═════ Information supplied ═════

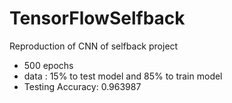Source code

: # TensorFlowSelfback
Reproduction of CNN of selfback project

- 500 epochs 
- data : 15% to test model and 85% to train model
- Testing Accuracy: 0.963987 


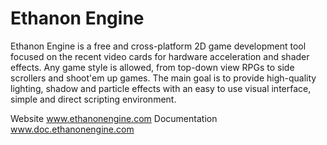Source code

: Ethanon Engine
==============

Ethanon Engine is a free and cross-platform 2D game development tool focused on the recent video cards for hardware acceleration and shader effects. Any game style is allowed, from top-down view RPGs to side scrollers and shoot'em up games. The main goal is to provide high-quality lighting, shadow and particle effects with an easy to use visual interface, simple and direct scripting environment.

Website
www.ethanonengine.com 
Documentation
www.doc.ethanonengine.com
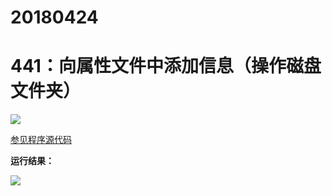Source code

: # 20180424

# 441：向属性文件中添加信息（操作磁盘文件夹）

<img src="http://image.renkaigis.com/keepcoding/2018042401.png">

<a href="https://github.com/renkaigis/KeepCoding/tree/master/2018/04/24" target="_blank">参见程序源代码</a>

**运行结果：**

<img src="http://image.renkaigis.com/keepcoding/2018042402.png">
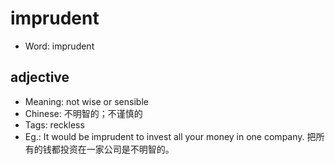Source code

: # imprudent

- Word: imprudent

## adjective

- Meaning: not wise or sensible
- Chinese: 不明智的；不谨慎的
- Tags: reckless
- Eg.: It would be imprudent to invest all your money in one company. 把所有的钱都投资在一家公司是不明智的。


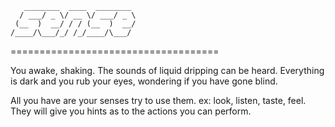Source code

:	                            
	   ________  ____  ________ 
	  / ___/ _ \/ __ \/ ___/ _ \
	 (__  )  __/ / / (__  )  __/
	/____/\___/_/ /_/____/\___/ 
	                            
====================================

You awake, shaking. The sounds of liquid dripping can be heard. Everything is dark and you rub your eyes, wondering if you have gone blind.

All you have are your senses try to use them. ex: look, listen, taste, feel. They will give you hints as to the actions you can perform.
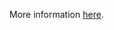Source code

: More information [here](https://docs.prismacloud.io/en/enterprise-edition/policy-reference/kubernetes-policies/kubernetes-policy-index/ensure-that-the-admission-control-plugin-noderestriction-is-set).
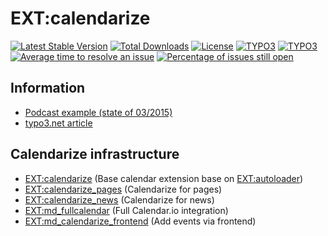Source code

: # EXT:calendarize

[![Latest Stable Version](https://poser.pugx.org/lochmueller/calendarize/v/stable)](https://packagist.org/packages/lochmueller/calendarize)
[![Total Downloads](https://poser.pugx.org/lochmueller/calendarize/downloads)](https://packagist.org/packages/lochmueller/calendarize)
[![License](https://poser.pugx.org/lochmueller/calendarize/license)](https://packagist.org/packages/lochmueller/calendarize)
[![TYPO3](https://img.shields.io/badge/TYPO3-8-orange.svg)](https://typo3.org/)
[![TYPO3](https://img.shields.io/badge/TYPO3-9-orange.svg)](https://typo3.org/)
[![Average time to resolve an issue](http://isitmaintained.com/badge/resolution/lochmueller/calendarize.svg)](http://isitmaintained.com/project/lochmueller/calendarize "Average time to resolve an issue")
[![Percentage of issues still open](http://isitmaintained.com/badge/open/lochmueller/calendarize.svg)](http://isitmaintained.com/project/lochmueller/calendarize "Percentage of issues still open")

## Information

* [Podcast example (state of 03/2015)](https://www.youtube.com/watch?v=CUVaRgjpuOI)
* [typo3.net article](https://www.typo3.net/artikel/typo3-calendarize-moderne-extbasefluid-struktur-und-flexible-datenhaltung/)

## Calendarize infrastructure

* [EXT:calendarize](https://github.com/lochmueller/calendarize) (Base calendar extension base on [EXT:autoloader](https://github.com/lochmueller/autoloader))
* [EXT:calendarize_pages](https://github.com/lochmueller/calendarize_pages) (Calendarize for pages)
* [EXT:calendarize_news](https://github.com/lochmueller/calendarize_news) (Calendarize for news)
* [EXT:md_fullcalendar](https://extensions.typo3.org/extension/md_fullcalendar/) (Full Calendar.io integration)
* [EXT:md_calendarize_frontend](https://extensions.typo3.org/extension/md_calendarize_frontend/) (Add events via frontend)
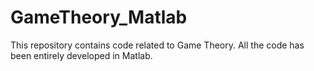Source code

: # GameTheory_Matlab
This repository contains code related to Game Theory. All the code has been entirely  developed in Matlab. 
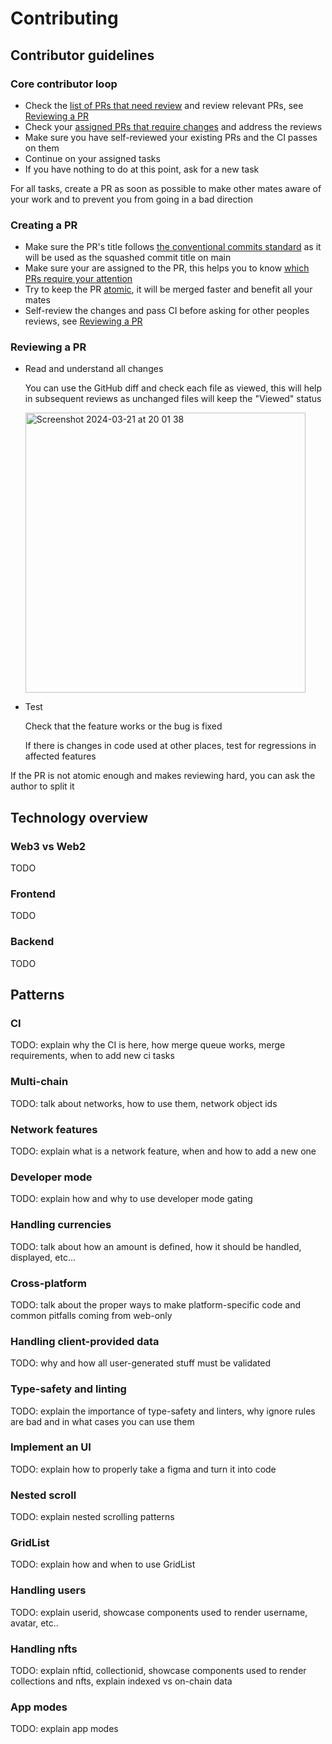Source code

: # Contributing

## Contributor guidelines

### Core contributor loop

- Check the [list of PRs that need review](https://github.com/TERITORI/teritori-dapp/pulls?q=is%3Apr+is%3Aopen+review%3Arequired+draft%3Afalse+) and review relevant PRs, see [Reviewing a PR](#reviewing-a-pr)
- Check your [assigned PRs that require changes](https://github.com/TERITORI/teritori-dapp/pulls?q=is%3Apr+is%3Aopen+review%3Achanges_requested+draft%3Afalse+assignee%3A%40me+) and address the reviews
- Make sure you have self-reviewed your existing PRs and the CI passes on them
- Continue on your assigned tasks
- If you have nothing to do at this point, ask for a new task

For all tasks, create a PR as soon as possible to make other mates aware of your work and to prevent you from going in a bad direction

### Creating a PR

- Make sure the PR's title follows [the conventional commits standard](https://www.conventionalcommits.org/en/v1.0.0/) as it will be used as the squashed commit title on main
- Make sure your are assigned to the PR, this helps you to know [which PRs require your attention](https://github.com/TERITORI/teritori-dapp/pulls?q=is%3Apr+is%3Aopen+assignee%3A%40me)
- Try to keep the PR [atomic](https://fagnerbrack.com/one-pull-request-one-concern-e84a27dfe9f1), it will be merged faster and benefit all your mates
- Self-review the changes and pass CI before asking for other peoples reviews, see [Reviewing a PR](#reviewing-a-pr)

### Reviewing a PR

- Read and understand all changes
  
  You can use the GitHub diff and check each file as viewed, this will help in subsequent reviews as unchanged files will keep the "Viewed" status
  
  <img width="448" alt="Screenshot 2024-03-21 at 20 01 38" src="https://github.com/TERITORI/teritori-dapp/assets/7917064/6141fdd3-2746-498d-916f-9945a56c7ff0">

- Test
  
  Check that the feature works or the bug is fixed

  If there is changes in code used at other places, test for regressions in affected features

If the PR is not atomic enough and makes reviewing hard, you can ask the author to split it

## Technology overview

### Web3 vs Web2

TODO

### Frontend

TODO

### Backend

TODO

## Patterns

### CI

TODO: explain why the CI is here, how merge queue works, merge requirements, when to add new ci tasks

### Multi-chain

TODO: talk about networks, how to use them, network object ids

### Network features

TODO: explain what is a network feature, when and how to add a new one

### Developer mode

TODO: explain how and why to use developer mode gating

### Handling currencies

TODO: talk about how an amount is defined, how it should be handled, displayed, etc...

### Cross-platform 

TODO: talk about the proper ways to make platform-specific code and common pitfalls coming from web-only

### Handling client-provided data

TODO: why and how all user-generated stuff must be validated

### Type-safety and linting

TODO: explain the importance of type-safety and linters, why ignore rules are bad and in what cases you can use them

### Implement an UI

TODO: explain how to properly take a figma and turn it into code

### Nested scroll

TODO: explain nested scrolling patterns

### GridList

TODO: explain how and when to use GridList

### Handling users

TODO: explain userid, showcase components used to render username, avatar, etc..

### Handling nfts

TODO: explain nftid, collectionid, showcase components used to render collections and nfts, explain indexed vs on-chain data

### App modes

TODO: explain app modes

═════

Requirement: Filter by the word "teritori": copy every line of the data that holds it.

Solution to the problem:
- Check the [list of PRs that need review](https://github.com/TERITORI/teritori-dapp/pulls?q=is%3Apr+is%3Aopen+review%3Arequired+draft%3Afalse+) and review relevant PRs, see [Reviewing a PR](#reviewing-a-pr)
- Check your [assigned PRs that require changes](https://github.com/TERITORI/teritori-dapp/pulls?q=is%3Apr+is%3Aopen+review%3Achanges_requested+draft%3Afalse+assignee%3A%40me+) and address the reviews
- Make sure your are assigned to the PR, this helps you to know [which PRs require your attention](https://github.com/TERITORI/teritori-dapp/pulls?q=is%3Apr+is%3Aopen+assignee%3A%40me)
  <img width="448" alt="Screenshot 2024-03-21 at 20 01 38" src="https://github.com/TERITORI/teritori-dapp/assets/7917064/6141fdd3-2746-498d-916f-9945a56c7ff0">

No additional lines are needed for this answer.